TASK PROMPT
Would you please copy every line from the records that contains the word "ApiException"?

Items from a data source
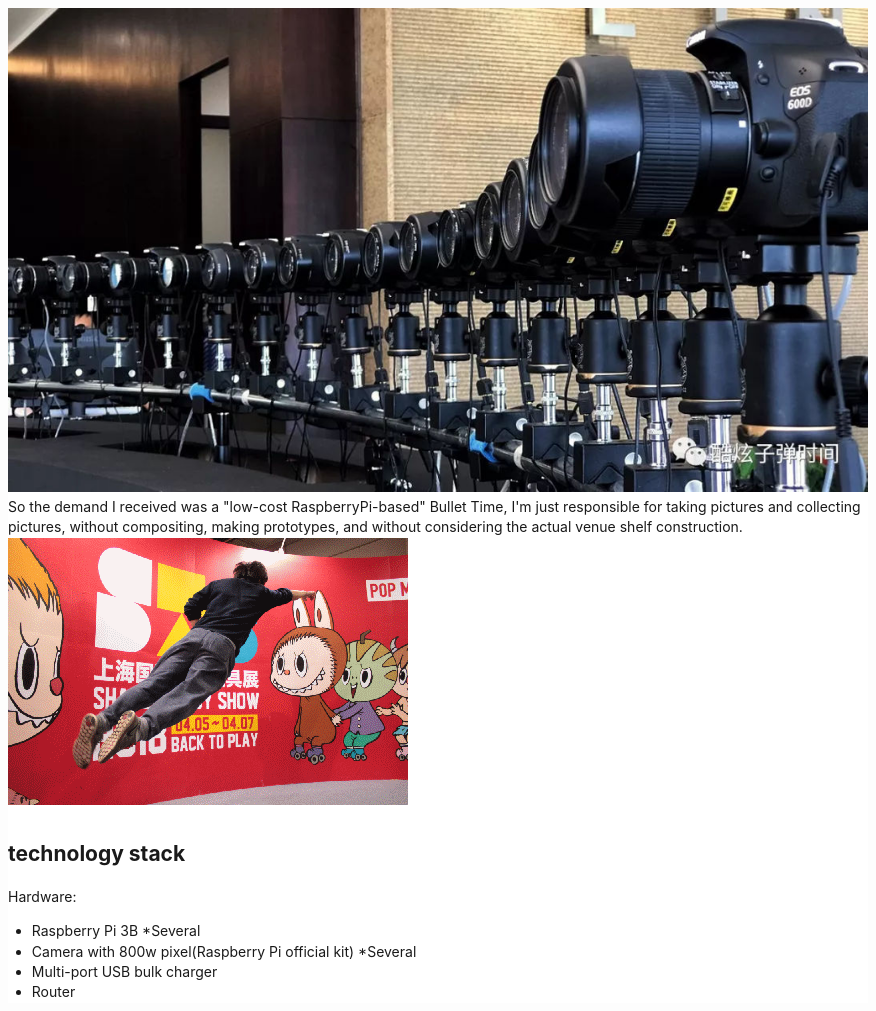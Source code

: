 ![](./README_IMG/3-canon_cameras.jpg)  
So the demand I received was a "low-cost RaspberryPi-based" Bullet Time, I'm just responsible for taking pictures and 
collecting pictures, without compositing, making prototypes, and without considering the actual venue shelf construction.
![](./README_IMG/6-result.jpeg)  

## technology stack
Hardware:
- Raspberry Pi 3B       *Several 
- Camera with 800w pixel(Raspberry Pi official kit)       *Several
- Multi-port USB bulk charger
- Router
==
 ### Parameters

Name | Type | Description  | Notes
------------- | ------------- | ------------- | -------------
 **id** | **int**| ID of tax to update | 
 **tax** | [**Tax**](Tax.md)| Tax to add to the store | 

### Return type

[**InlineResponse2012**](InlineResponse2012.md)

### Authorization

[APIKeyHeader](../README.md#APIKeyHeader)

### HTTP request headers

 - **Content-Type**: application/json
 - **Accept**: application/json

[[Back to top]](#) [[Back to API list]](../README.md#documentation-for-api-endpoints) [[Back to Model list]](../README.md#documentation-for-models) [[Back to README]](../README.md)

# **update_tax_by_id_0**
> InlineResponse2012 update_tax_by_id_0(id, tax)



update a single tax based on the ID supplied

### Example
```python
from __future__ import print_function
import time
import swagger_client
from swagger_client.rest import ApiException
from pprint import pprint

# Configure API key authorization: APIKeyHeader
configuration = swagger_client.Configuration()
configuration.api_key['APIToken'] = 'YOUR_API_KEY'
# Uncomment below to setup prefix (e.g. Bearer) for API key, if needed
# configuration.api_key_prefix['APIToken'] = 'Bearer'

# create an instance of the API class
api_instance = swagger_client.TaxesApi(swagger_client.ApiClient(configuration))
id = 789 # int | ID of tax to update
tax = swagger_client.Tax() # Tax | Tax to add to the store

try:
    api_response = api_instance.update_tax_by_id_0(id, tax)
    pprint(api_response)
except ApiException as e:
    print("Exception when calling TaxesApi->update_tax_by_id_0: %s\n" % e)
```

TASK SOLUTION
from swagger_client.rest import ApiException
except ApiException as e:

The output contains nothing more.